There is no question that there are many labels that the benevolent left wants to impose on me without my consent. A particular dislike are people who write to tell me that I should call myself “mixed heritage,” a term that makes me sound like a tomato.

So I understand why the word “Latinx” actively pushes some people to Donald Trump. But then I understand Trump’s promise to deport 20 million people from the United States — a pledge so central it made it onto placards at the Republican National Convention — and, frankly, deeply fear it. Will provoke the person who is not the “look”. White makes the American tomato thing less problematic.

Those who are members of political parties should not say that the voters have been cheated on the basis that the customer is always right. But as someone who doesn’t belong to a political party, let me say this: if you’re letting some half-baked opinion of some form of social justice guide your vote, there’s something wrong with your sense of danger. has gone wrong.

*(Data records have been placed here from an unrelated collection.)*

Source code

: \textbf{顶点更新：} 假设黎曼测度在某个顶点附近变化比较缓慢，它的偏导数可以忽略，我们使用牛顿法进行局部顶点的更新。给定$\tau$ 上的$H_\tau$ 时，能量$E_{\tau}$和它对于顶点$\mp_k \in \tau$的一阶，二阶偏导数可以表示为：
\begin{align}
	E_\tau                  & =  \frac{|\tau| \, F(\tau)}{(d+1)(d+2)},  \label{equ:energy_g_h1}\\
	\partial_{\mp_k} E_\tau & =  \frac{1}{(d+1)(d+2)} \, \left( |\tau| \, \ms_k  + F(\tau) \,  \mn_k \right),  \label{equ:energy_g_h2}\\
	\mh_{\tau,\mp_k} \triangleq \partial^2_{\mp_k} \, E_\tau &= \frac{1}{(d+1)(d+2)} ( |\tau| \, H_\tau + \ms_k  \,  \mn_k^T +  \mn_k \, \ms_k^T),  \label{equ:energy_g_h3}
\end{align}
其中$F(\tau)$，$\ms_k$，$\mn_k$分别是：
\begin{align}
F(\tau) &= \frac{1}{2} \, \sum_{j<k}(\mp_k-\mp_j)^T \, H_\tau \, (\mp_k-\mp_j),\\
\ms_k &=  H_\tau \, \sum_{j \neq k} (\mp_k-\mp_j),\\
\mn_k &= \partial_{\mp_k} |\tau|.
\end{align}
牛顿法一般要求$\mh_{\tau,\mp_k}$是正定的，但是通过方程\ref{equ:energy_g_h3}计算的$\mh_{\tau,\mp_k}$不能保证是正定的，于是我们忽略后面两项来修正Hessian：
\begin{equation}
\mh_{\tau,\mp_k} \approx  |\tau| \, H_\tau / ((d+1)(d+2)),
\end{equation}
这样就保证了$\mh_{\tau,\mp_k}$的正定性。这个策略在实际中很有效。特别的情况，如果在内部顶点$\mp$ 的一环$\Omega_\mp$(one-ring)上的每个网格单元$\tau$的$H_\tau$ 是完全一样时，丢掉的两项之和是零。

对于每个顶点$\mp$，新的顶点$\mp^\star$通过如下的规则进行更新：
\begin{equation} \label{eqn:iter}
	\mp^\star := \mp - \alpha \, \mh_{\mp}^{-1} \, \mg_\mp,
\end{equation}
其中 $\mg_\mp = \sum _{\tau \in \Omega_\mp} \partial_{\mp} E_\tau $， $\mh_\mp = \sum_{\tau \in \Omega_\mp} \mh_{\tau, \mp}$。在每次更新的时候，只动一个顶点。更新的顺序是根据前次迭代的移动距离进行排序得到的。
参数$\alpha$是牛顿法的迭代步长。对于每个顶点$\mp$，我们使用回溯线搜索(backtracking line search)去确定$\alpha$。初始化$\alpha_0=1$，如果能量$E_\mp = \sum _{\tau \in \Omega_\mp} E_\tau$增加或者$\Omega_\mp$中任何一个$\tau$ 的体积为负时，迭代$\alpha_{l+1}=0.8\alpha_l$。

Nor is this problem limited to the American right. I’ve lost count of the number of people in British politics, including some card-carrying Conservatives, who have told me that while Trump is “for four years”, Brexit is forever. Brexit is a major blow to Britain’s economic prosperity and, if you think, as I do, that a British presence in the bloc improves policy-making, it’s a blow to the whole continent. But it’s simply not comparable in terms of content or downside risk to a president who vows to water down or abandon multilateral institutions, which have been an important part of America’s cooperation. all Our safety and prosperity.

What went wrong here? I think there’s a common problem: We live in a noisy age. Quacky and unhelpful ideas about race are not new, but now they appear on the BBC website. The burgeoning slights of Brexit are with us all the time, but you can’t even take to social media to complain about an extra charge for ordering something from the continent without pointing out how this metropolitan blunder happened in Brexit. There is good evidence that more than broadening our horizons, exposure to strongly opposing views on social media can actually cause us to double down on what we already thought.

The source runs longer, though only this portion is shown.